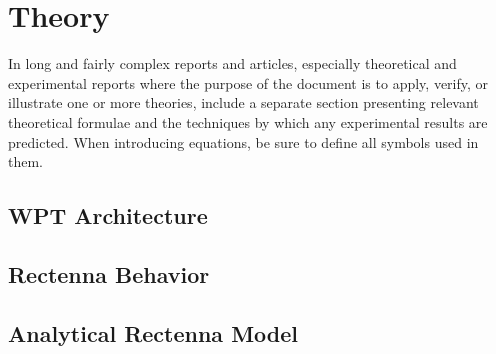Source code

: \chapter{Theory}
In long and fairly complex reports and articles, especially theoretical and experimental reports where the purpose of the document is to apply, verify, or illustrate one or more theories, include a separate section presenting relevant theoretical formulae and the techniques by which any experimental results are predicted. When introducing equations, be sure to define all symbols used in them.


\section{WPT Architecture}
  
  
\section{Rectenna Behavior}
  
  
\section{Analytical Rectenna Model}
  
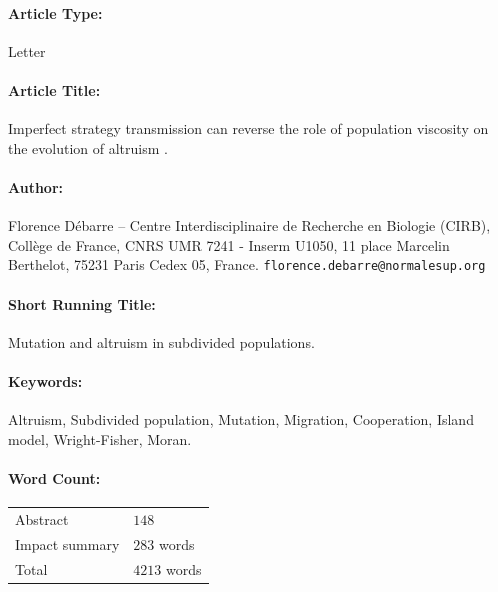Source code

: \documentclass[11pt, letterpaper]{article}
\begin{document}
\pagestyle{maintext}


\paragraph{Article Type:} Letter

\paragraph{Article Title:} Imperfect strategy transmission can reverse the role of population viscosity on the evolution of altruism .

\paragraph{Author:} Florence D\'ebarre -- Centre Interdisciplinaire de Recherche en Biologie (CIRB), Coll\`ege de France, CNRS UMR 7241 - Inserm U1050, 11 place Marcelin Berthelot, 75231 Paris Cedex 05, France. \texttt{florence.debarre@normalesup.org}

\paragraph{Short Running Title:} Mutation and altruism in subdivided populations.

\paragraph{Keywords:} Altruism, Subdivided population, Mutation, Migration, Cooperation, Island model, Wright-Fisher, Moran.

\paragraph{Word Count:}
\begin{tabular}[t]{ll}
Abstract & $148$ \\
Impact summary & $283$ words \\
Total & $4213$ words
\end{tabular}


\end{document}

════════

What lines of the material above include "Mutation"? Copy each one.

= Solution for this exercise =
\paragraph{Short Running Title:} Mutation and altruism in subdivided populations.
\paragraph{Keywords:} Altruism, Subdivided population, Mutation, Migration, Cooperation, Island model, Wright-Fisher, Moran.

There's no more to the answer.